Thea looks at the bag and laughs. ‘Why on earth have you brought that enormous bag with you, dear?’
‘I don’t have a pocket big enough for my key,’ I say. I have wondered a couple of times why the management of the boat has chosen to use such a heavy metal ball as a key ring. It weighs a ton.
She pats me on the leg. ‘There’s no need to bring it with you. We’re stuck with each other for the whole trip, so if anything goes missing the crew will search everyone’s room or call the police.’
‘My laptop’s in there, though.’
‘A little secret, dear: probably every cabin on board has a laptop or an iPad lurking inside. Except ours, of course. People these days seem compelled to share their every waking moment on a blog or on social media, an obsession I fail to understand.’
She gives a little shudder, and I want to ask if she and the doctor have any children. I know people of Thea’s age often use Facebook to keep in touch with their kids. But for some reason it seems intrusive to enquire.
‘Can I ask if there’s something worrying you, dear?’ she asks in a hushed voice.
‘No, I’m fine,’ I answer, but even I can hear the lie in my voice.
‘I don’t mean to pry, but I’ve noticed that sometimes your eyes glaze over as if you’re thinking of something or someone else. And I get the feeling they’re not good thoughts. Am I right?’
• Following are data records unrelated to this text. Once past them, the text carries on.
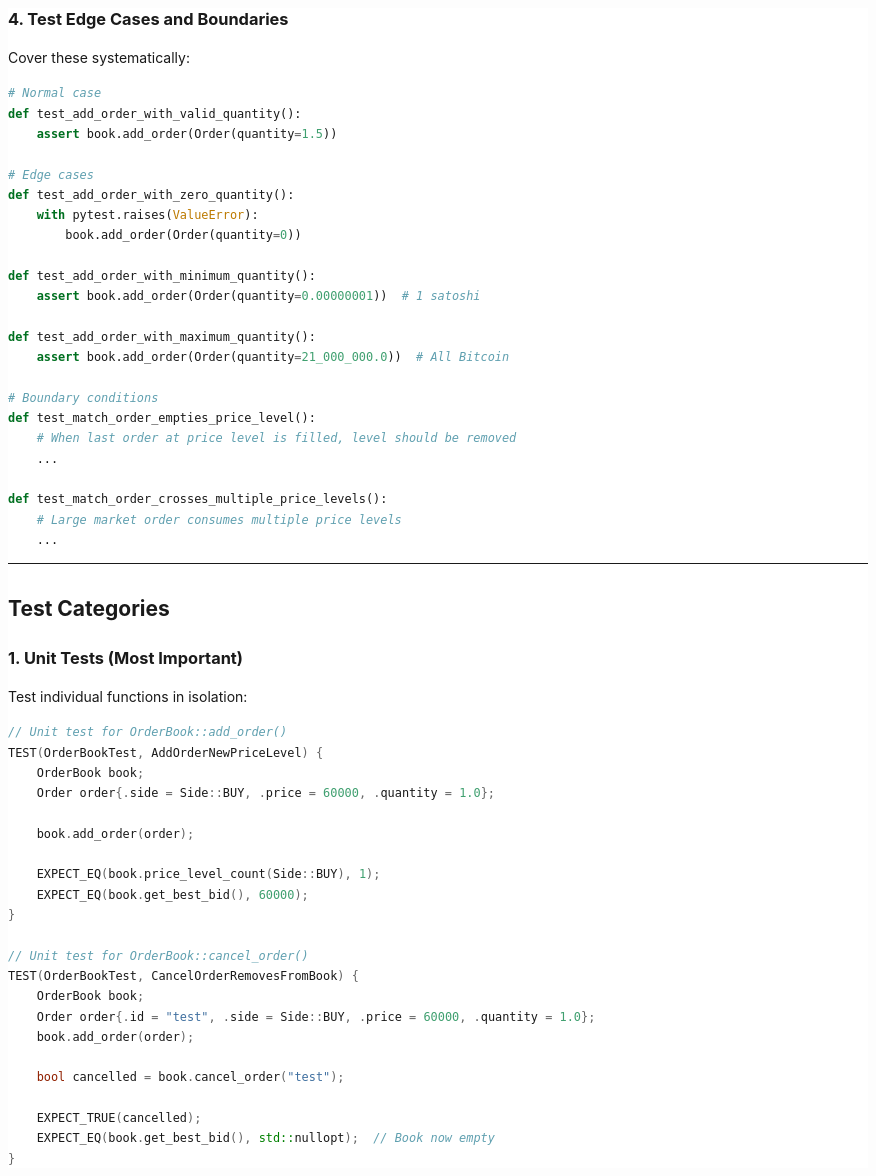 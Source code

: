 ### 4. Test Edge Cases and Boundaries

Cover these systematically:

```python
# Normal case
def test_add_order_with_valid_quantity():
    assert book.add_order(Order(quantity=1.5))

# Edge cases
def test_add_order_with_zero_quantity():
    with pytest.raises(ValueError):
        book.add_order(Order(quantity=0))

def test_add_order_with_minimum_quantity():
    assert book.add_order(Order(quantity=0.00000001))  # 1 satoshi

def test_add_order_with_maximum_quantity():
    assert book.add_order(Order(quantity=21_000_000.0))  # All Bitcoin

# Boundary conditions
def test_match_order_empties_price_level():
    # When last order at price level is filled, level should be removed
    ...

def test_match_order_crosses_multiple_price_levels():
    # Large market order consumes multiple price levels
    ...
```

---

## Test Categories

### 1. Unit Tests (Most Important)

Test individual functions in isolation:

```cpp
// Unit test for OrderBook::add_order()
TEST(OrderBookTest, AddOrderNewPriceLevel) {
    OrderBook book;
    Order order{.side = Side::BUY, .price = 60000, .quantity = 1.0};
    
    book.add_order(order);
    
    EXPECT_EQ(book.price_level_count(Side::BUY), 1);
    EXPECT_EQ(book.get_best_bid(), 60000);
}

// Unit test for OrderBook::cancel_order()
TEST(OrderBookTest, CancelOrderRemovesFromBook) {
    OrderBook book;
    Order order{.id = "test", .side = Side::BUY, .price = 60000, .quantity = 1.0};
    book.add_order(order);
    
    bool cancelled = book.cancel_order("test");
    
    EXPECT_TRUE(cancelled);
    EXPECT_EQ(book.get_best_bid(), std::nullopt);  // Book now empty
}
```
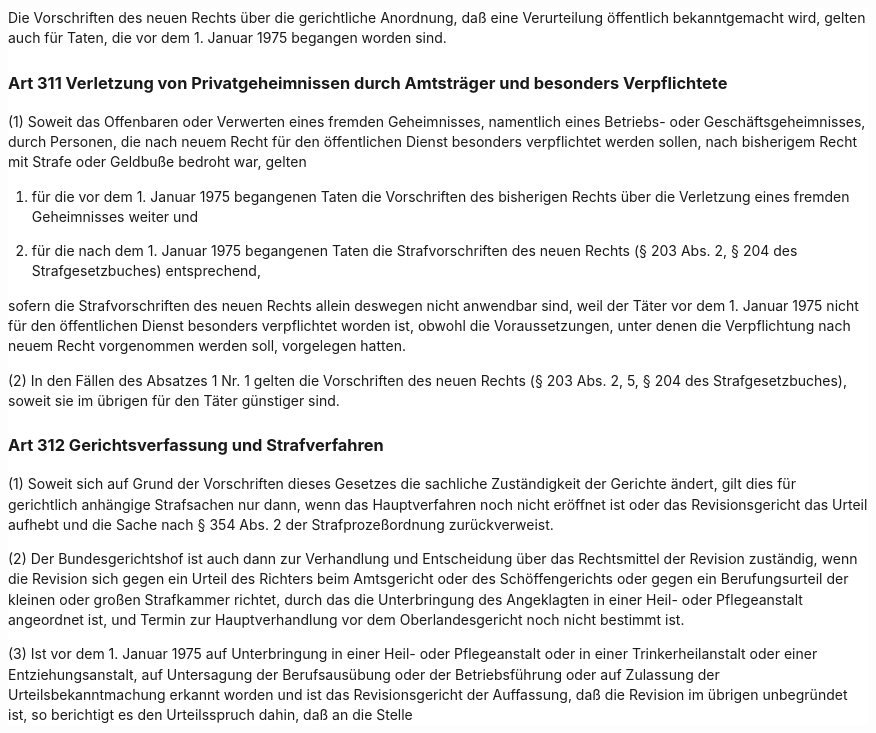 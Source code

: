 Die Vorschriften des neuen Rechts über die gerichtliche Anordnung, daß
eine Verurteilung öffentlich bekanntgemacht wird, gelten auch für
Taten, die vor dem 1. Januar 1975 begangen worden sind.


### Art 311 Verletzung von Privatgeheimnissen durch Amtsträger und besonders Verpflichtete

(1) Soweit das Offenbaren oder Verwerten eines fremden Geheimnisses,
namentlich eines Betriebs- oder Geschäftsgeheimnisses, durch Personen,
die nach neuem Recht für den öffentlichen Dienst besonders
verpflichtet werden sollen, nach bisherigem Recht mit Strafe oder
Geldbuße bedroht war, gelten

1.  für die vor dem 1. Januar 1975 begangenen Taten die Vorschriften des
    bisherigen Rechts über die Verletzung eines fremden Geheimnisses
    weiter und


2.  für die nach dem 1. Januar 1975 begangenen Taten die Strafvorschriften
    des neuen Rechts (§ 203 Abs. 2, § 204 des Strafgesetzbuches)
    entsprechend,



sofern die Strafvorschriften des neuen Rechts allein deswegen nicht
anwendbar sind, weil der Täter vor dem 1. Januar 1975 nicht für den
öffentlichen Dienst besonders verpflichtet worden ist, obwohl die
Voraussetzungen, unter denen die Verpflichtung nach neuem Recht
vorgenommen werden soll, vorgelegen hatten.

(2) In den Fällen des Absatzes 1 Nr. 1 gelten die Vorschriften des
neuen Rechts (§ 203 Abs. 2, 5, § 204 des Strafgesetzbuches), soweit
sie im übrigen für den Täter günstiger sind.


### Art 312 Gerichtsverfassung und Strafverfahren

(1) Soweit sich auf Grund der Vorschriften dieses Gesetzes die
sachliche Zuständigkeit der Gerichte ändert, gilt dies für gerichtlich
anhängige Strafsachen nur dann, wenn das Hauptverfahren noch nicht
eröffnet ist oder das Revisionsgericht das Urteil aufhebt und die
Sache nach § 354 Abs. 2 der Strafprozeßordnung zurückverweist.

(2) Der Bundesgerichtshof ist auch dann zur Verhandlung und
Entscheidung über das Rechtsmittel der Revision zuständig, wenn die
Revision sich gegen ein Urteil des Richters beim Amtsgericht oder des
Schöffengerichts oder gegen ein Berufungsurteil der kleinen oder
großen Strafkammer richtet, durch das die Unterbringung des
Angeklagten in einer Heil- oder Pflegeanstalt angeordnet ist, und
Termin zur Hauptverhandlung vor dem Oberlandesgericht noch nicht
bestimmt ist.

(3) Ist vor dem 1. Januar 1975 auf Unterbringung in einer Heil- oder
Pflegeanstalt oder in einer Trinkerheilanstalt oder einer
Entziehungsanstalt, auf Untersagung der Berufsausübung oder der
Betriebsführung oder auf Zulassung der Urteilsbekanntmachung erkannt
worden und ist das Revisionsgericht der Auffassung, daß die Revision
im übrigen unbegründet ist, so berichtigt es den Urteilsspruch dahin,
daß an die Stelle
What do I say? Do I tell her that each time the boat picks up an Internet signal I get another stream of emails? I had managed to convince myself after the first one that I could resist looking, but in the middle of last night when I couldn’t sleep I knew it wasn’t going to work. I had to find out what Ian had to say, what he’s threatening, what he’s planning for my return. I only read one message, but it was enough.
I’ve had a great idea! I know it irritates you when I play games on the telly and it stops you from watching those crap American dramas that you appear to enjoy for some reason, so when I saw there was an offer on TVs I decided to shift things round in the spare room and make it into my man den. I’ve applied for interest-free credit on the telly, so i
t should all be sorted by the time you’re back.
He’s ignoring everything I said before I came on holiday. He thinks he has me beaten and if he pretends it never happened, I will give in.
‘It’s just man trouble,’ I tell Thea.
‘Ah. That can be the worst, because logic may say one thing while emotion says another. Do you love him?’
And to think I considered it intrusive to ask her about children! There is something compelling about her voice, though, and maybe it is the extra couple of glasses of wine I had with lunch, but I find myself almost eager to unburden myself.
‘I have a boyfriend. Or had. I don’t love him, but I did rely on him when I was going through a bad time.’
I don’t want to admit that I made such a terrible choice of partner, but I find myself blurting out the whole story, the words tumbling from my lips unrestrained. I know I’m going to regret this later, but I don’t seem able to stop.
‘The house we live in is mine – well, mine and the building society’s, I suppose. My grandfather gave me some money – an advance on my inheritance, he called it. I have a job which I love, but since moving to Manchester my boyfriend hasn’t managed to find anything that suits someone of his calibre.’ I try, and fail, to keep the sarcastic tone from my voice. ‘He just sits around drinking and listening to music all day.’
‘You mean he lives off you,’ Thea says, tucking her chin into her chest and raising her eyebrows as if to underline my naivety.
‘I suppose so. Before I came away I told him that we’re finished, but he won’t accept it. I can’t stay with him. And I think he’s lost it completely.’